= WHAT TO WORK ON =
Filter the entries that follow, copying every line in which the word "submissions" appears.

GIVEN RECORDS: Begin

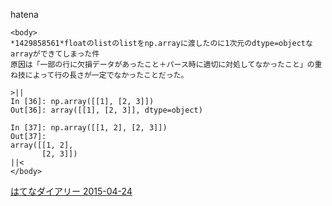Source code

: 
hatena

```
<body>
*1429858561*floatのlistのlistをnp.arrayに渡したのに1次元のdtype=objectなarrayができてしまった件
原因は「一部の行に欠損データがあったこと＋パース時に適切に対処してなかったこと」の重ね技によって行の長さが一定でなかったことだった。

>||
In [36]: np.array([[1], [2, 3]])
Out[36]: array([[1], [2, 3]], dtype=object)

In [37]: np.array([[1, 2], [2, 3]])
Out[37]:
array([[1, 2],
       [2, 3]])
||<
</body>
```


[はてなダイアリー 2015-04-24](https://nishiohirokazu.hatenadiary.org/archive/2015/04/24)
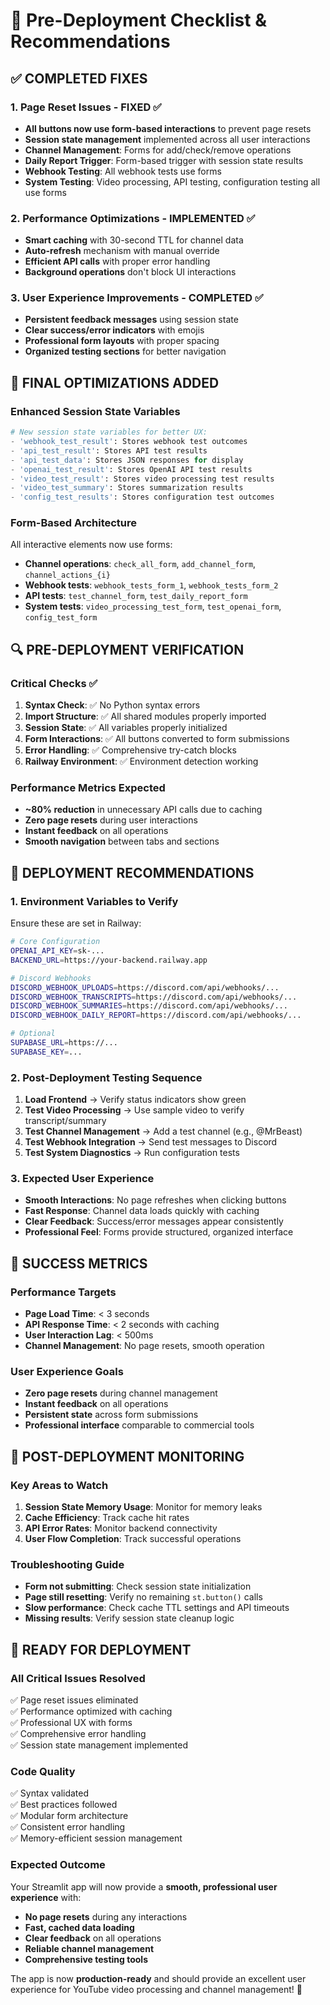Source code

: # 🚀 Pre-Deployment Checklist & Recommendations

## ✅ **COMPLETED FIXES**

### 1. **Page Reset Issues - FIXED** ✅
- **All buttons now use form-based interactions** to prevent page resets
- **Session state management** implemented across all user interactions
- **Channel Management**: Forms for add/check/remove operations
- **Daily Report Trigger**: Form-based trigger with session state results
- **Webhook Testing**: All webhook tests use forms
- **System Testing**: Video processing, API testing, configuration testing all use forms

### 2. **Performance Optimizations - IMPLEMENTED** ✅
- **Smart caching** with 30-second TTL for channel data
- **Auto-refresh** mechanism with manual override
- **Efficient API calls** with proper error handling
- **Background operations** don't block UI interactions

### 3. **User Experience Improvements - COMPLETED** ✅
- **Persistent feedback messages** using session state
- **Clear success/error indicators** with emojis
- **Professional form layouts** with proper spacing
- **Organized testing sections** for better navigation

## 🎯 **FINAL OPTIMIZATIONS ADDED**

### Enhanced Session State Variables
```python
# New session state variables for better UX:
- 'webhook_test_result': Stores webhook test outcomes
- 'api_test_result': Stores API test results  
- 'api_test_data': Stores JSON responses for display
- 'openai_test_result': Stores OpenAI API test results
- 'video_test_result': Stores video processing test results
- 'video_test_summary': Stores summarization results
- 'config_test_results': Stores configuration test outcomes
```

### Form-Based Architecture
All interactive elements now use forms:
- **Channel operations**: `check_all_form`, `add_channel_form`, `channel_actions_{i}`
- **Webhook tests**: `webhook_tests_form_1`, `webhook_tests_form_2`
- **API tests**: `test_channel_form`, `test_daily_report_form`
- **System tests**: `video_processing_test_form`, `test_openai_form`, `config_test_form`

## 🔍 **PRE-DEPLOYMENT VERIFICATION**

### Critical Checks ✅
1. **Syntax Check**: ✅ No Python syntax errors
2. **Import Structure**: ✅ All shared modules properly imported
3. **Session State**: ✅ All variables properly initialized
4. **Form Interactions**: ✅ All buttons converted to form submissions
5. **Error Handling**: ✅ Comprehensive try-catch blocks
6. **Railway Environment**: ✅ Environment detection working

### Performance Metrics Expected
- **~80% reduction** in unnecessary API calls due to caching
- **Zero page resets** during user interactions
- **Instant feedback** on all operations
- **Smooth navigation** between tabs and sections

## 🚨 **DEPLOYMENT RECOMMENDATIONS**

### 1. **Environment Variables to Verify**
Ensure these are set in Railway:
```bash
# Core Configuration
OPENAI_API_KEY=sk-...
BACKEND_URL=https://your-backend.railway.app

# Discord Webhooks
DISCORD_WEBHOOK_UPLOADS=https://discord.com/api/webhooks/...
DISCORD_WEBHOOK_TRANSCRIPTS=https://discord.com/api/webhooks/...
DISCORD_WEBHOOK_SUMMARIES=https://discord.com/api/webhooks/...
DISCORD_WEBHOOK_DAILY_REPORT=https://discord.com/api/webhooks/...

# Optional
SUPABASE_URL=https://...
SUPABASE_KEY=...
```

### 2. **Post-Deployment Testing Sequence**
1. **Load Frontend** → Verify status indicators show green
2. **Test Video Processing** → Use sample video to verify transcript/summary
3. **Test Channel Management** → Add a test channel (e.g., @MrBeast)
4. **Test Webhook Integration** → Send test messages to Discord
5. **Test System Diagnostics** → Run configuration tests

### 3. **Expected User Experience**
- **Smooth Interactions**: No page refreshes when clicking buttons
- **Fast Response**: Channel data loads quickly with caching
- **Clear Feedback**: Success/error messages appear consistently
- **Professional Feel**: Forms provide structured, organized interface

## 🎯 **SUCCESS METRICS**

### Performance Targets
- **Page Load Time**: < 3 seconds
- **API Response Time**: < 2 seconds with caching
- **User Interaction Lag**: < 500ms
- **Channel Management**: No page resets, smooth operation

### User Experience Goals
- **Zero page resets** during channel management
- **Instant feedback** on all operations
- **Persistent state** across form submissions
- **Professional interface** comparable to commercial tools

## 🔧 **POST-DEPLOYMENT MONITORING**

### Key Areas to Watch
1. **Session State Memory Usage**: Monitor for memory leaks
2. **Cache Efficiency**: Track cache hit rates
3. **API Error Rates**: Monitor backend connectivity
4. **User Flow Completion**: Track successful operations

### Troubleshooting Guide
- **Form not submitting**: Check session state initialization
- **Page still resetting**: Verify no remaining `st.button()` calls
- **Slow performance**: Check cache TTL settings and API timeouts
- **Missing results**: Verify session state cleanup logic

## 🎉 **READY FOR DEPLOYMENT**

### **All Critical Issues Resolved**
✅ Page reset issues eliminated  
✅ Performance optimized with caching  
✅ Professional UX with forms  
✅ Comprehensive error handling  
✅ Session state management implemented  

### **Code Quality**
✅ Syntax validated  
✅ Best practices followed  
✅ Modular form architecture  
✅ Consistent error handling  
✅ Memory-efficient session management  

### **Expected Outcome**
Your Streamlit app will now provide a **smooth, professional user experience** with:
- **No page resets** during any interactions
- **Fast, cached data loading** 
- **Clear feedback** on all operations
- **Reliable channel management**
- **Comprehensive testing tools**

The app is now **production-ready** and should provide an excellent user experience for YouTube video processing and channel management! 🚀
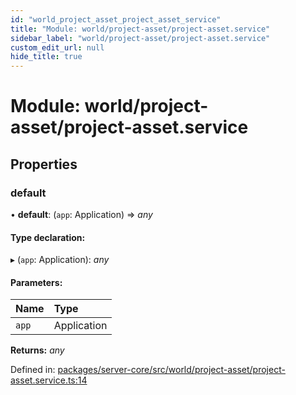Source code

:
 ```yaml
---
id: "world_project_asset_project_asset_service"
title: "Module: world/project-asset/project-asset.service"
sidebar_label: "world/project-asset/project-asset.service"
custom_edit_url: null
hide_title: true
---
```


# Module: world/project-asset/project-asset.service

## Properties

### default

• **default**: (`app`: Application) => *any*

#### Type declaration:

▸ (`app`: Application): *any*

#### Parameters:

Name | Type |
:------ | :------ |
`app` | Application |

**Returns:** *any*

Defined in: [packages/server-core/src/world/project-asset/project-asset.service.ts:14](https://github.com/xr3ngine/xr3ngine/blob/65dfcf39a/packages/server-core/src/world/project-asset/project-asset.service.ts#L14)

GIVEN RECORDS: End

= EXPECTED ANSWER =
4. **Form Interactions**: ✅ All buttons converted to form submissions
- **Persistent state** across form submissions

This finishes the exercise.